NAGOYA, Japan—Toyota Motor Corp. plans to invest $14 billion in EV technology by 2030. Those efforts will focus on batteries, electric motor and power control units. The automaker expects to reduce the cost of batteries by up to 30 percent by concentrating R&D efforts on materials and the way cells are structured.
“While promoting a full lineup of electrified vehicles, we have also been developing and manufacturing a full lineup of batteries,” says Masahiko Maeda, chief technology officer and head of R&D at Toyota. “For HEVs, our focus is on power output, or in other words, instantaneous power; when it comes to PHEVs and BEVs, our focus is on capacity or what can be called ‘endurance.’
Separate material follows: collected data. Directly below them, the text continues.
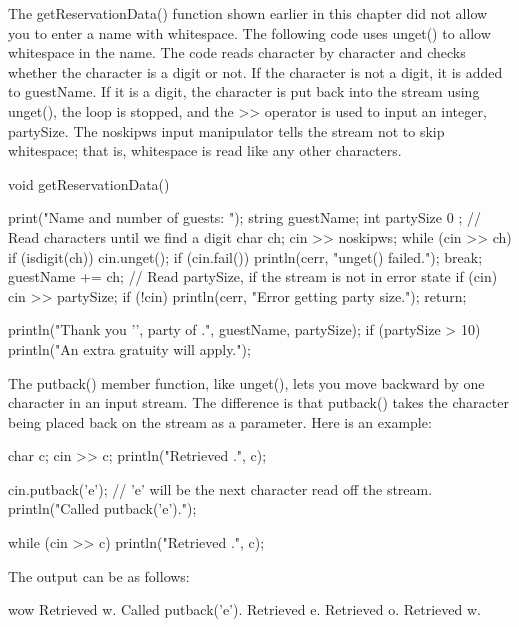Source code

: The getReservationData() function shown earlier in this chapter did not allow you to enter a name with whitespace. The following code uses unget() to allow whitespace in the name. The code reads character by character and checks whether the character is a digit or not. If the character is not a digit, it is added to guestName. If it is a digit, the character is put back into the stream using unget(), the loop is stopped, and the >> operator is used to input an integer, partySize. The noskipws input manipulator tells the stream not to skip whitespace; that is, whitespace is read like any other characters.

\begin{cpp}
void getReservationData()
{
    print("Name and number of guests: ");
    string guestName;
    int partySize { 0 };
    // Read characters until we find a digit
    char ch;
    cin >> noskipws;
    while (cin >> ch) {
        if (isdigit(ch)) {
            cin.unget();
            if (cin.fail()) { println(cerr, "unget() failed."); }
            break;
        }
        guestName += ch;
    }
    // Read partySize, if the stream is not in error state
    if (cin) { cin >> partySize; }
    if (!cin) {
        println(cerr, "Error getting party size.");
        return;
    }

    println("Thank you '{}', party of {}.", guestName, partySize);
    if (partySize > 10) {
        println("An extra gratuity will apply.");
    }
}
\end{cpp}



The putback() member function, like unget(), lets you move backward by one character in an input stream. The difference is that putback() takes the character being placed back on the stream as a parameter. Here is an example:

\begin{cpp}
char c;
cin >> c;
println("Retrieved {}.", c);

cin.putback('e'); // 'e' will be the next character read off the stream.
println("Called putback('e').");

while (cin >> c) { println("Retrieved {}.", c); }
\end{cpp}

The output can be as follows:

\begin{shell}
wow
Retrieved w.
Called putback('e').
Retrieved e.
Retrieved o.
Retrieved w.
\end{shell}

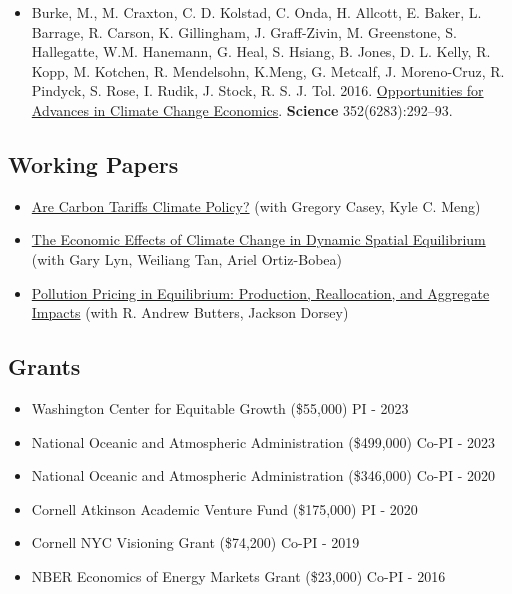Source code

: \documentclass[11pt]{res} %
\begin{document}
\begin{resume}
\begin{itemize}
	\item[]  Burke, M., M. Craxton, C. D. Kolstad, C. Onda, H. Allcott, E. Baker, L. Barrage, R. Carson, K. Gillingham, J. Graff-Zivin, M. Greenstone, S. Hallegatte, W.M. Hanemann, G. Heal, S. Hsiang, B. Jones, D. L. Kelly, R. Kopp, M. Kotchen, R. Mendelsohn, K.Meng, G. Metcalf, J. Moreno-Cruz, R. Pindyck, S. Rose, I. Rudik, J. Stock, R. S. J. Tol. 2016. \href{http://science.sciencemag.org/content/352/6283/292.abstract}{Opportunities for Advances in Climate Change Economics}. \textbf{Science} 352(6283):292--93.
\end{itemize} 


\vspace{-.2in}


\subsection{Working Papers}

\begin{itemize} %
	\item[] \href{https://www.dropbox.com/scl/fi/jqjg9903c2m97kyagmh1r/CaseyMengRudik_carbon_tariffs.pdf?rlkey=vt1jja2dxgrqatmszyr10yajs&dl=1}{Are Carbon Tariffs Climate Policy?} (with Gregory Casey, Kyle C. Meng)
	\item[] \href{https://osf.io/preprints/socarxiv/usghb}{The Economic Effects of Climate Change in Dynamic Spatial Equilibrium} (with Gary Lyn, Weiliang Tan, Ariel Ortiz-Bobea)
	\item[] \href{https://www.nber.org/papers/w35682}{Pollution Pricing in Equilibrium: Production, Reallocation, and Aggregate Impacts} (with R. Andrew Butters, Jackson Dorsey)
\end{itemize}
 
\vspace{-.2in}

\subsection{Grants}
\begin{itemize}  \itemsep -1pt
	\item[] Washington Center for Equitable Growth (\$55,000) \hfill PI - 2023
	\item[] National Oceanic and Atmospheric Administration (\$499,000) \hfill Co-PI - 2023
	\item[] National Oceanic and Atmospheric Administration (\$346,000) \hfill Co-PI - 2020
	\item[] Cornell Atkinson Academic Venture Fund (\$175,000) \hfill PI - 2020
	\item[] Cornell NYC Visioning Grant (\$74,200) \hfill Co-PI - 2019
	\item[] NBER Economics of Energy Markets Grant (\$23,000) \hfill Co-PI - 2016
\end{itemize}


\end{resume}
\end{document}
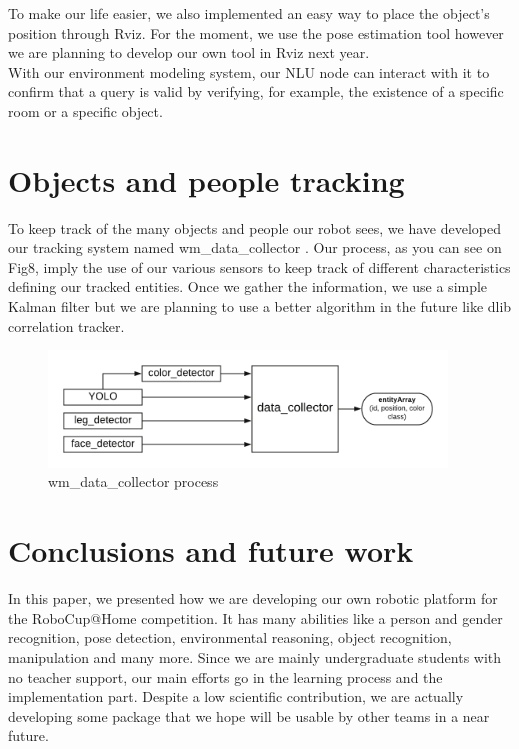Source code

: \documentclass[runningheads,a4paper]{llncs}
\begin{document}
To make our life easier, we also implemented an easy way to place the object's position through Rviz. For the moment, we use the pose estimation tool however we are planning to develop our own tool in Rviz next year.\\

With our environment modeling system, our NLU node can interact with it to confirm that a query is valid by verifying, for example, the existence of a specific room or a specific object.  \\

\section{Objects and people tracking}

\tab To keep track of the many objects and people our robot sees, we have developed our tracking system named wm\_data\_collector \cite{wm_data_collector}. Our process, as you can see on Fig8, imply the use of our various sensors to keep track of different characteristics defining our tracked entities. Once we gather the information, we use a simple Kalman filter but we are planning to use a better algorithm in the future like dlib correlation tracker. \\

\begin{figure}
  \centering
  \includegraphics[width=300pt]{images/wm_data_collector.png}
  \caption{ wm\_data\_collector process}
\end{figure} 


\section{Conclusions and future work} 
\tab In this paper, we presented how we are developing our own robotic platform for the RoboCup@Home competition. It has many abilities like a person and gender recognition, pose detection, environmental reasoning, object recognition, manipulation and many more. Since we are mainly undergraduate students with no teacher support, our main efforts go in the learning process and the implementation part. Despite a low scientific contribution, we are actually developing some package that we hope will be usable by other teams in a near future.\\
\end{document}
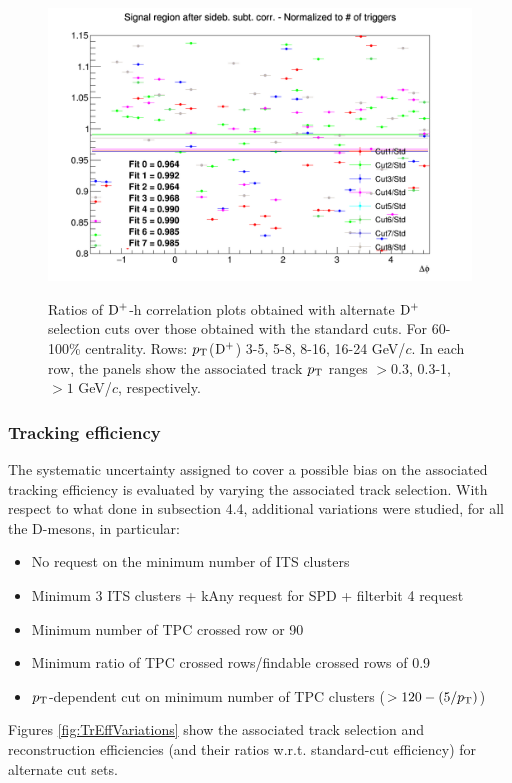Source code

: \begin{figure}
{\includegraphics[width=0.31\linewidth]{Centrality_DPlus/Dplus/Systematic/60_100/Cut/Ratio_AzimCorrDistr_Dplus_Canvas_PtIntBins11to11_PoolInt_thr1dotto99dot.png}} \\
 \caption{Ratios of ${\rm D^+}$-h correlation plots obtained with alternate ${\rm D^+}$ selection cuts over those obtained with the standard cuts. For 60-100\% centrality. Rows: $p_{\rm T}$(${\rm D^+}$) 3-5, 5-8, 8-16, 16-24 GeV/$c$. In each row, the panels show the associated track
$p_{\rm T}$ ranges $> 0.3$, 0.3-1, $> 1$ GeV/$c$, respectively.}
\label{fig:SysDcut60100_Dplus}
\end{figure}
\clearpage

\subsubsection{Tracking efficiency}
The systematic uncertainty assigned to cover a possible bias on the associated tracking efficiency is evaluated by varying the associated track selection.
With respect to what done in subsection 4.4, additional variations were studied, for all the D-mesons, in particular:
\begin{itemize}
  \item No request on the minimum number of ITS clusters
  \item Minimum 3 ITS clusters + kAny request for SPD + filterbit 4 request
  \item Minimum number of TPC crossed row or 90
  \item Minimum ratio of TPC crossed rows/findable crossed rows of 0.9
  \item $p_{\rm T}$-dependent cut on minimum number of TPC clusters ($> 120-(5/p_{\rm T})$)
\end{itemize}

Figures \ref{fig:TrEffVariations} show the associated track selection and reconstruction efficiencies (and their ratios w.r.t. standard-cut efficiency) for alternate cut sets.

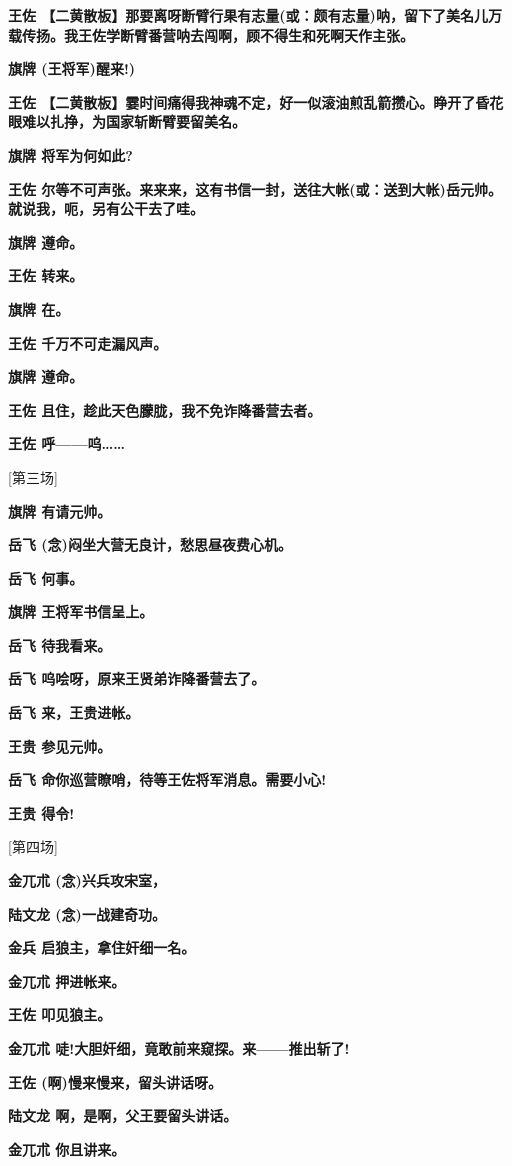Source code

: \textbf{王佐
【二黄散板】那要离呀断臂行果有志量(或：颇有志量)呐，留下了美名儿万载传扬。我王佐学断臂番营呐去闯啊，顾不得生和死啊天作主张。}

\textbf{旗牌 (王将军)醒来!)}

\textbf{王佐
【二黄散板】霎时间痛得我神魂不定，好一似滚油煎乱箭攒心。睁开了昏花眼难以扎挣，为国家斩断臂要留美名。}

\textbf{旗牌 将军为何如此?}

\textbf{王佐
尔等不可声张。来来来，这有书信一封，送往大帐(或：送到大帐)岳元帅。就说我，呃，另有公干去了哇。}

\textbf{旗牌 遵命。}

\textbf{王佐 转来。}

\textbf{旗牌 在。}

\textbf{王佐 千万不可走漏风声。}

\textbf{旗牌 遵命。}

\textbf{王佐 且住，趁此天色朦胧，我不免诈降番营去者。}

\textbf{王佐 呼------呜\ldots{}\ldots{}}

{[}第三场{]}

\textbf{旗牌 有请元帅。}

\textbf{岳飞 (念)闷坐大营无良计，愁思昼夜费心机。}

\textbf{岳飞 何事。}

\textbf{旗牌 王将军书信呈上。}

\textbf{岳飞 待我看来。}

\textbf{岳飞 呜哙呀，原来王贤弟诈降番营去了。}

\textbf{岳飞 来，王贵进帐。}

\textbf{王贵 参见元帅。}

\textbf{岳飞 命你巡营瞭哨，待等王佐将军消息。需要小心!}

\textbf{王贵 得令!}

{[}第四场{]}

\textbf{金兀朮 (念)兴兵攻宋室，}

\textbf{陆文龙 (念)一战建奇功。}

\textbf{金兵 启狼主，拿住奸细一名。}

\textbf{金兀朮 押进帐来。}

\textbf{王佐 叩见狼主。}

\textbf{金兀朮 唗!大胆奸细，竟敢前来窥探。来------推出斩了!}

\textbf{王佐 (啊)慢来慢来，留头讲话呀。}

\textbf{陆文龙 啊，是啊，父王要留头讲话。}

\textbf{金兀朮 你且讲来。}

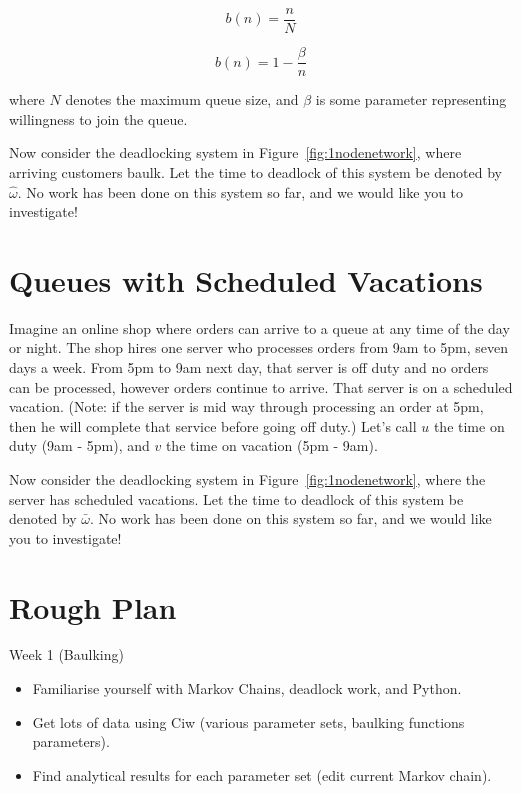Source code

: \documentclass{article}
\begin{document}
\begin{equation*}
b(n) = \frac{n}{N}
\end{equation*}

\begin{equation*}
b(n) = 1 - \frac{\beta}{n}
\end{equation*}

where $N$ denotes the maximum queue size, and $\beta$ is some parameter representing willingness to join the queue.

Now consider the deadlocking system in Figure~\ref{fig:1nodenetwork}, where arriving customers baulk. Let the time to deadlock of this system be denoted by $\hat{\omega}$. No work has been done on this system so far, and we would like you to investigate!


\section{Queues with Scheduled Vacations}

Imagine an online shop where orders can arrive to a queue at any time of the day or night. The shop hires one server who processes orders from 9am to 5pm, seven days a week. From 5pm to 9am next day, that server is off duty and no orders can be processed, however orders continue to arrive. That server is on a scheduled vacation. (Note: if the server is mid way through processing an order at 5pm, then he will complete that service before going off duty.)
Let's call $u$ the time on duty (9am - 5pm), and $v$ the time on vacation (5pm - 9am).

Now consider the deadlocking system in Figure~\ref{fig:1nodenetwork}, where the server has scheduled vacations. Let the time to deadlock of this system be denoted by $\bar{\omega}$. No work has been done on this system so far, and we would like you to investigate!


\section{Rough Plan}

Week 1 (Baulking)

\begin{itemize}
	\item Familiarise yourself with Markov Chains, deadlock work, and Python.
	\item Get lots of data using Ciw (various parameter sets, baulking functions parameters).
	\item Find analytical results for each parameter set (edit current Markov chain).
\end{itemize}
\end{document}
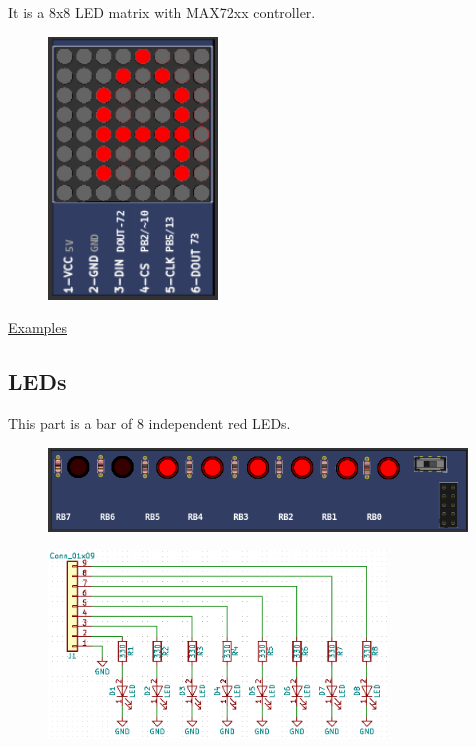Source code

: It is a 8x8 LED matrix with MAX72xx controller.

\begin{figure}[H]
\center
\includegraphics[width=0.4\textwidth]{img/part_LED_matrix.png} 
\end{figure}

\href{https://lcgamboa.github.io/picsimlab_examples/Parts.html\#LED_Matrix}{Examples}

\subsection{LEDs}

This part is a bar of 8 independent red LEDs.

\begin{figure}[H]
\center
\includegraphics[width=0.99\textwidth]{img/part_leds.png} 
\end{figure} 

\begin{figure}[H]
\center
\includegraphics[width=0.8\textwidth]{img/part_leds_.png} 
\end{figure}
“We have been continuously evolving nickel-metal hydride batteries and lithium-ion batteries by taking advantage of their respective characteristics,” explains Maeda. “Our bipolar nickel-metal hydride battery, which was announced this year and is focused on providing instantaneous power, will be used in an increasing number of vehicles.
“For lithium-ion batteries for PHEVs and BEVs, we have been striving to improve both cost and endurance, and we will continue to improve them as we move forward,” claims Maeda. “We are developing a further advanced new type of lithium-ion battery for introduction in the second half of [this decade].”